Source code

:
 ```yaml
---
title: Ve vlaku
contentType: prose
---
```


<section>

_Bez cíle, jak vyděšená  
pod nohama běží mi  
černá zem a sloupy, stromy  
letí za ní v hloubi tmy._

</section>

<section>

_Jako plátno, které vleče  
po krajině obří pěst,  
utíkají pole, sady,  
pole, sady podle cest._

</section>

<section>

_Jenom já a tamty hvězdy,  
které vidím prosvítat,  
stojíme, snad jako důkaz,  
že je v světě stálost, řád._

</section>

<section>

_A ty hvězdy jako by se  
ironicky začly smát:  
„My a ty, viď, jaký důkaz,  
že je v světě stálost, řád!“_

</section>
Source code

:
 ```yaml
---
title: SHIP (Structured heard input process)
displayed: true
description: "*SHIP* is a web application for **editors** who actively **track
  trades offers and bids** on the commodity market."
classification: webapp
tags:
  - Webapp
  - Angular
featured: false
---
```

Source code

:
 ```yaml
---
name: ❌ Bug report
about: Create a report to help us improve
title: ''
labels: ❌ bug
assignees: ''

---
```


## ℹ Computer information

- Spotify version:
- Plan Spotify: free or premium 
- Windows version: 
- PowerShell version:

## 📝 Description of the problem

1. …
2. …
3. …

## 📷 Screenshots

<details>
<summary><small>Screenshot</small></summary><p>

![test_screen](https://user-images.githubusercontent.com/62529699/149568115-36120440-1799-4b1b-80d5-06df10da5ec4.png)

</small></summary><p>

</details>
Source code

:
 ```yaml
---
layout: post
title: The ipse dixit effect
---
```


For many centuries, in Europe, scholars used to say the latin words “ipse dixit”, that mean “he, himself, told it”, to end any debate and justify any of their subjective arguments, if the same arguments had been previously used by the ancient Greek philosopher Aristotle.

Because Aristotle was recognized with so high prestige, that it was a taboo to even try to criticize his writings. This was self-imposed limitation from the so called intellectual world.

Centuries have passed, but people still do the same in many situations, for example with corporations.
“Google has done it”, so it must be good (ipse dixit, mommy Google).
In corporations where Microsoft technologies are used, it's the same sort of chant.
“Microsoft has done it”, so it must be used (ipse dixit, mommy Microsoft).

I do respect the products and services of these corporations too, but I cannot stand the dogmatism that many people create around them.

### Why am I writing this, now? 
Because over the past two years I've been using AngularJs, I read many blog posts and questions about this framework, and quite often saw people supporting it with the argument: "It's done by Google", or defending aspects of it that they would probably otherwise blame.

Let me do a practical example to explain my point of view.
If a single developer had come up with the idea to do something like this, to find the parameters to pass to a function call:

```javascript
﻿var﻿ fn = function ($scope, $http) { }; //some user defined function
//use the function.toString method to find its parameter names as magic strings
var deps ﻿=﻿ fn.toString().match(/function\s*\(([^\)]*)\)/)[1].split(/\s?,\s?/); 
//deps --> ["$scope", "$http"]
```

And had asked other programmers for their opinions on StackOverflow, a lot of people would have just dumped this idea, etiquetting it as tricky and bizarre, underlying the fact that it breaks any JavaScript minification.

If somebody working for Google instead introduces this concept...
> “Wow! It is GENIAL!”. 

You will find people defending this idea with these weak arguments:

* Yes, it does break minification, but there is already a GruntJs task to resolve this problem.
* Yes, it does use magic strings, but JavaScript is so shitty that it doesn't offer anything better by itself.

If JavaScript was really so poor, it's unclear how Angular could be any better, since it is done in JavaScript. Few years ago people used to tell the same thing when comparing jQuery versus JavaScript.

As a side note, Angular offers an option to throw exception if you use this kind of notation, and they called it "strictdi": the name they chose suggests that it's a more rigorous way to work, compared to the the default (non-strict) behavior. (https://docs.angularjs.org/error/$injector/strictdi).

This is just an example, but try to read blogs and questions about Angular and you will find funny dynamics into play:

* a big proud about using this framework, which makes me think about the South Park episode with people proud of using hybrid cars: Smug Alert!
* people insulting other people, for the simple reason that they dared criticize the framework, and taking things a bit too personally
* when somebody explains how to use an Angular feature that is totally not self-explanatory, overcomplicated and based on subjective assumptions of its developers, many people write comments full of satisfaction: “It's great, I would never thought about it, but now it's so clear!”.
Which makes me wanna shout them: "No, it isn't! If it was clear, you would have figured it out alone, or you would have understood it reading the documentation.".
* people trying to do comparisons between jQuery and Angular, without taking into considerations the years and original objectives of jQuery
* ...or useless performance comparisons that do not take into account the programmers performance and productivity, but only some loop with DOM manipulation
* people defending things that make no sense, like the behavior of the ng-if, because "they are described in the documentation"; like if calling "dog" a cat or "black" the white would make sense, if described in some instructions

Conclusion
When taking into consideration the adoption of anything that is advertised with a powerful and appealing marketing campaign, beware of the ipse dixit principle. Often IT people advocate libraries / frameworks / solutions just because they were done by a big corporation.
******
- What the task asks -
Search the entries for the word "světě" and pick out every line that holds it.

- Exercise solution -
že je v světě stálost, řád._
že je v světě stálost, řád!“_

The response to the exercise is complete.